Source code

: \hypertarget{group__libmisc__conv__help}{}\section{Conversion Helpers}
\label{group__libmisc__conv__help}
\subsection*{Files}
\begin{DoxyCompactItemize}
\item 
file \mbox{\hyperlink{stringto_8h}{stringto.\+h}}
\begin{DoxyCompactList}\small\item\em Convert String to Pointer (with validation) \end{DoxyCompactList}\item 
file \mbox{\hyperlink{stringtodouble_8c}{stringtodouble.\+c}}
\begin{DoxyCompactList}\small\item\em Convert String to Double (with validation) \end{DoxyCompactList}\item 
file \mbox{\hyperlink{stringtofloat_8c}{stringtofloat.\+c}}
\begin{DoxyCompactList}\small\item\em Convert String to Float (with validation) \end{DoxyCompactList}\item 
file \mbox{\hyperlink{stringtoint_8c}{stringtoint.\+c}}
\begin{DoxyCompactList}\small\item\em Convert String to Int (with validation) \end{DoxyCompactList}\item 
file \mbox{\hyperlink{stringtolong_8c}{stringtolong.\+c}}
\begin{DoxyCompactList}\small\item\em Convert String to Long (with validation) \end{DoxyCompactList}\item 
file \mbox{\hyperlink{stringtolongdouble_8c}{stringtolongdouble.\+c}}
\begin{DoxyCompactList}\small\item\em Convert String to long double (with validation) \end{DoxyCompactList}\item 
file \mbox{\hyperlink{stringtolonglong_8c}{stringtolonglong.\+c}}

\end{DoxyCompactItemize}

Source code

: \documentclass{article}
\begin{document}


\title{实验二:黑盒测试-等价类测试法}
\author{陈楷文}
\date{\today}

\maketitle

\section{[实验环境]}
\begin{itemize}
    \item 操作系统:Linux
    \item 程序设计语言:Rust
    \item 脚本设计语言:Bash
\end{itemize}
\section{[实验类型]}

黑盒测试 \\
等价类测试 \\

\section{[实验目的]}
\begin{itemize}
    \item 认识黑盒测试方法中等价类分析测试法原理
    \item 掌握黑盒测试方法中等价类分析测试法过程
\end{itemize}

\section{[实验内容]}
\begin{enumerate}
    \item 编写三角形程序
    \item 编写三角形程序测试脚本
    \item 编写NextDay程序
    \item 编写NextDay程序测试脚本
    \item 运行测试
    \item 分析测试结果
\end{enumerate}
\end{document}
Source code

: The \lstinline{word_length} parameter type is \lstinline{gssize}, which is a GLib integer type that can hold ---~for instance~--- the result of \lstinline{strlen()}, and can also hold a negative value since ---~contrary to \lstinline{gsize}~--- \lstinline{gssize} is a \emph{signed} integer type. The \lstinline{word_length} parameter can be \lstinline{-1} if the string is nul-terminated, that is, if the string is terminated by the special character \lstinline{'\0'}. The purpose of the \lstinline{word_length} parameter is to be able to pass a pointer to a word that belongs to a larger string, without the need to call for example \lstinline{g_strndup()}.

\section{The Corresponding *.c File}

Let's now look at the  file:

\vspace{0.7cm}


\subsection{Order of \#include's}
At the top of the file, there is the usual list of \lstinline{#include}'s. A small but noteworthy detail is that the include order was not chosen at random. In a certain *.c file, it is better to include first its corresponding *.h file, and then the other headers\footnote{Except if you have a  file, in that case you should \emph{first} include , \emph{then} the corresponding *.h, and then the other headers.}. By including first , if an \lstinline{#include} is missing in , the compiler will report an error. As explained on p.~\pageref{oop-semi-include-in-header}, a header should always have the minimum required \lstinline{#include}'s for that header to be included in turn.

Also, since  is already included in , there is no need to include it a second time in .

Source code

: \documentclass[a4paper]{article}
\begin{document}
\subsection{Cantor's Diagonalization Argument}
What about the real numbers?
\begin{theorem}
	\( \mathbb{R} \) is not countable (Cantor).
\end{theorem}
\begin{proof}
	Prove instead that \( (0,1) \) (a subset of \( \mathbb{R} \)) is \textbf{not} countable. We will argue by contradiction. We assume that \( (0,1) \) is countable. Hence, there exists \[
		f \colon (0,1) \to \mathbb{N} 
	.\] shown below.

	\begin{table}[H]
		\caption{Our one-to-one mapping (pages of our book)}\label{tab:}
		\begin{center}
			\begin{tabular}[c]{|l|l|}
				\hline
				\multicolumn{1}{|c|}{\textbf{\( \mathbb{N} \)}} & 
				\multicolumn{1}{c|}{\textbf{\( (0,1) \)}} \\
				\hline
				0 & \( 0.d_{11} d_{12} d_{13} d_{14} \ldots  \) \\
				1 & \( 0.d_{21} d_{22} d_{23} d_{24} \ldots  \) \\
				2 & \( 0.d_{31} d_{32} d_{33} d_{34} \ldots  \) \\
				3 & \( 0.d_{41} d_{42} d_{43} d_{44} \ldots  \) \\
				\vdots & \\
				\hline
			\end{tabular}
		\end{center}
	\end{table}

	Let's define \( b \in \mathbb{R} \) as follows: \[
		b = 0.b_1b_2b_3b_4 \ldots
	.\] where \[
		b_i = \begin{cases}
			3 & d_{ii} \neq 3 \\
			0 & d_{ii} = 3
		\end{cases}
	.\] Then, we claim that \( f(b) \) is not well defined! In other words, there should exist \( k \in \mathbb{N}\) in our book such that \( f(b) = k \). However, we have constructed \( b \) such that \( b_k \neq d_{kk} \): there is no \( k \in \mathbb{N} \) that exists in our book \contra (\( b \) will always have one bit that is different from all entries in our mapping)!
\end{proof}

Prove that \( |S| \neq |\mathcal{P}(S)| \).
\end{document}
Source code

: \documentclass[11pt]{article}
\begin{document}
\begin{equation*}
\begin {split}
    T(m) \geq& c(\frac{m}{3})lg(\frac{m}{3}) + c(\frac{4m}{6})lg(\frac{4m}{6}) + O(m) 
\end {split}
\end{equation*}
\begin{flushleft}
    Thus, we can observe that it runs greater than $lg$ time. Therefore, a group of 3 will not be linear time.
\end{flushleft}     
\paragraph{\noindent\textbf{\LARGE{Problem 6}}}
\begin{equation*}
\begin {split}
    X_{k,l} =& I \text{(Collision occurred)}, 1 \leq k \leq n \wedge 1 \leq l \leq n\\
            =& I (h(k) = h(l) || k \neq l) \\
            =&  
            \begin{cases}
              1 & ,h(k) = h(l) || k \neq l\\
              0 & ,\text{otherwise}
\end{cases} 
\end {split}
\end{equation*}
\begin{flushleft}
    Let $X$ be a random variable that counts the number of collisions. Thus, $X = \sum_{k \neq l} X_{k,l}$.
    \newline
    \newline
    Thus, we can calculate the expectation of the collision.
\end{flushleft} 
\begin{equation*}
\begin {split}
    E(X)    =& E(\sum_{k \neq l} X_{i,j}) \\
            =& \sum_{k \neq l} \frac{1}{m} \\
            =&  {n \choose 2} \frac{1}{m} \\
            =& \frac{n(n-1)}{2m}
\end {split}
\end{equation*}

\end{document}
|---|
Exercise: All entries above are to be copied exactly, with none left out.

Answer area:
Source code

: \hypertarget{group__libmisc__conv__help}{}\section{Conversion Helpers}
\label{group__libmisc__conv__help}
\subsection*{Files}
\begin{DoxyCompactItemize}
\item 
file \mbox{\hyperlink{stringto_8h}{stringto.\+h}}
\begin{DoxyCompactList}\small\item\em Convert String to Pointer (with validation) \end{DoxyCompactList}\item 
file \mbox{\hyperlink{stringtodouble_8c}{stringtodouble.\+c}}
\begin{DoxyCompactList}\small\item\em Convert String to Double (with validation) \end{DoxyCompactList}\item 
file \mbox{\hyperlink{stringtofloat_8c}{stringtofloat.\+c}}
\begin{DoxyCompactList}\small\item\em Convert String to Float (with validation) \end{DoxyCompactList}\item 
file \mbox{\hyperlink{stringtoint_8c}{stringtoint.\+c}}
\begin{DoxyCompactList}\small\item\em Convert String to Int (with validation) \end{DoxyCompactList}\item 
file \mbox{\hyperlink{stringtolong_8c}{stringtolong.\+c}}
\begin{DoxyCompactList}\small\item\em Convert String to Long (with validation) \end{DoxyCompactList}\item 
file \mbox{\hyperlink{stringtolongdouble_8c}{stringtolongdouble.\+c}}
\begin{DoxyCompactList}\small\item\em Convert String to long double (with validation) \end{DoxyCompactList}\item 
file \mbox{\hyperlink{stringtolonglong_8c}{stringtolonglong.\+c}}

\end{DoxyCompactItemize}

Source code

: \documentclass{article}
\begin{document}


\title{实验二:黑盒测试-等价类测试法}
\author{陈楷文}
\date{\today}

\maketitle

\section{[实验环境]}
\begin{itemize}
    \item 操作系统:Linux
    \item 程序设计语言:Rust
    \item 脚本设计语言:Bash
\end{itemize}
\section{[实验类型]}

黑盒测试 \\
等价类测试 \\

\section{[实验目的]}
\begin{itemize}
    \item 认识黑盒测试方法中等价类分析测试法原理
    \item 掌握黑盒测试方法中等价类分析测试法过程
\end{itemize}

\section{[实验内容]}
\begin{enumerate}
    \item 编写三角形程序
    \item 编写三角形程序测试脚本
    \item 编写NextDay程序
    \item 编写NextDay程序测试脚本
    \item 运行测试
    \item 分析测试结果
\end{enumerate}
\end{document}
Source code

: The \lstinline{word_length} parameter type is \lstinline{gssize}, which is a GLib integer type that can hold ---~for instance~--- the result of \lstinline{strlen()}, and can also hold a negative value since ---~contrary to \lstinline{gsize}~--- \lstinline{gssize} is a \emph{signed} integer type. The \lstinline{word_length} parameter can be \lstinline{-1} if the string is nul-terminated, that is, if the string is terminated by the special character \lstinline{'\0'}. The purpose of the \lstinline{word_length} parameter is to be able to pass a pointer to a word that belongs to a larger string, without the need to call for example \lstinline{g_strndup()}.

\section{The Corresponding *.c File}

Let's now look at the  file:

\vspace{0.7cm}


\subsection{Order of \#include's}
At the top of the file, there is the usual list of \lstinline{#include}'s. A small but noteworthy detail is that the include order was not chosen at random. In a certain *.c file, it is better to include first its corresponding *.h file, and then the other headers\footnote{Except if you have a  file, in that case you should \emph{first} include , \emph{then} the corresponding *.h, and then the other headers.}. By including first , if an \lstinline{#include} is missing in , the compiler will report an error. As explained on p.~\pageref{oop-semi-include-in-header}, a header should always have the minimum required \lstinline{#include}'s for that header to be included in turn.

Also, since  is already included in , there is no need to include it a second time in .

Source code

: \documentclass[a4paper]{article}
\begin{document}
\subsection{Cantor's Diagonalization Argument}
What about the real numbers?
\begin{theorem}
	\( \mathbb{R} \) is not countable (Cantor).
\end{theorem}
\begin{proof}
	Prove instead that \( (0,1) \) (a subset of \( \mathbb{R} \)) is \textbf{not} countable. We will argue by contradiction. We assume that \( (0,1) \) is countable. Hence, there exists \[
		f \colon (0,1) \to \mathbb{N} 
	.\] shown below.

	\begin{table}[H]
		\caption{Our one-to-one mapping (pages of our book)}\label{tab:}
		\begin{center}
			\begin{tabular}[c]{|l|l|}
				\hline
				\multicolumn{1}{|c|}{\textbf{\( \mathbb{N} \)}} & 
				\multicolumn{1}{c|}{\textbf{\( (0,1) \)}} \\
				\hline
				0 & \( 0.d_{11} d_{12} d_{13} d_{14} \ldots  \) \\
				1 & \( 0.d_{21} d_{22} d_{23} d_{24} \ldots  \) \\
				2 & \( 0.d_{31} d_{32} d_{33} d_{34} \ldots  \) \\
				3 & \( 0.d_{41} d_{42} d_{43} d_{44} \ldots  \) \\
				\vdots & \\
				\hline
			\end{tabular}
		\end{center}
	\end{table}

	Let's define \( b \in \mathbb{R} \) as follows: \[
		b = 0.b_1b_2b_3b_4 \ldots
	.\] where \[
		b_i = \begin{cases}
			3 & d_{ii} \neq 3 \\
			0 & d_{ii} = 3
		\end{cases}
	.\] Then, we claim that \( f(b) \) is not well defined! In other words, there should exist \( k \in \mathbb{N}\) in our book such that \( f(b) = k \). However, we have constructed \( b \) such that \( b_k \neq d_{kk} \): there is no \( k \in \mathbb{N} \) that exists in our book \contra (\( b \) will always have one bit that is different from all entries in our mapping)!
\end{proof}

Prove that \( |S| \neq |\mathcal{P}(S)| \).
\end{document}
Source code

: \documentclass[11pt]{article}
\begin{document}
\begin{equation*}
\begin {split}
    T(m) \geq& c(\frac{m}{3})lg(\frac{m}{3}) + c(\frac{4m}{6})lg(\frac{4m}{6}) + O(m) 
\end {split}
\end{equation*}
\begin{flushleft}
    Thus, we can observe that it runs greater than $lg$ time. Therefore, a group of 3 will not be linear time.
\end{flushleft}     
\paragraph{\noindent\textbf{\LARGE{Problem 6}}}
\begin{equation*}
\begin {split}
    X_{k,l} =& I \text{(Collision occurred)}, 1 \leq k \leq n \wedge 1 \leq l \leq n\\
            =& I (h(k) = h(l) || k \neq l) \\
            =&  
            \begin{cases}
              1 & ,h(k) = h(l) || k \neq l\\
              0 & ,\text{otherwise}
\end{cases} 
\end {split}
\end{equation*}
\begin{flushleft}
    Let $X$ be a random variable that counts the number of collisions. Thus, $X = \sum_{k \neq l} X_{k,l}$.
    \newline
    \newline
    Thus, we can calculate the expectation of the collision.
\end{flushleft} 
\begin{equation*}
\begin {split}
    E(X)    =& E(\sum_{k \neq l} X_{i,j}) \\
            =& \sum_{k \neq l} \frac{1}{m} \\
            =&  {n \choose 2} \frac{1}{m} \\
            =& \frac{n(n-1)}{2m}
\end {split}
\end{equation*}

\end{document}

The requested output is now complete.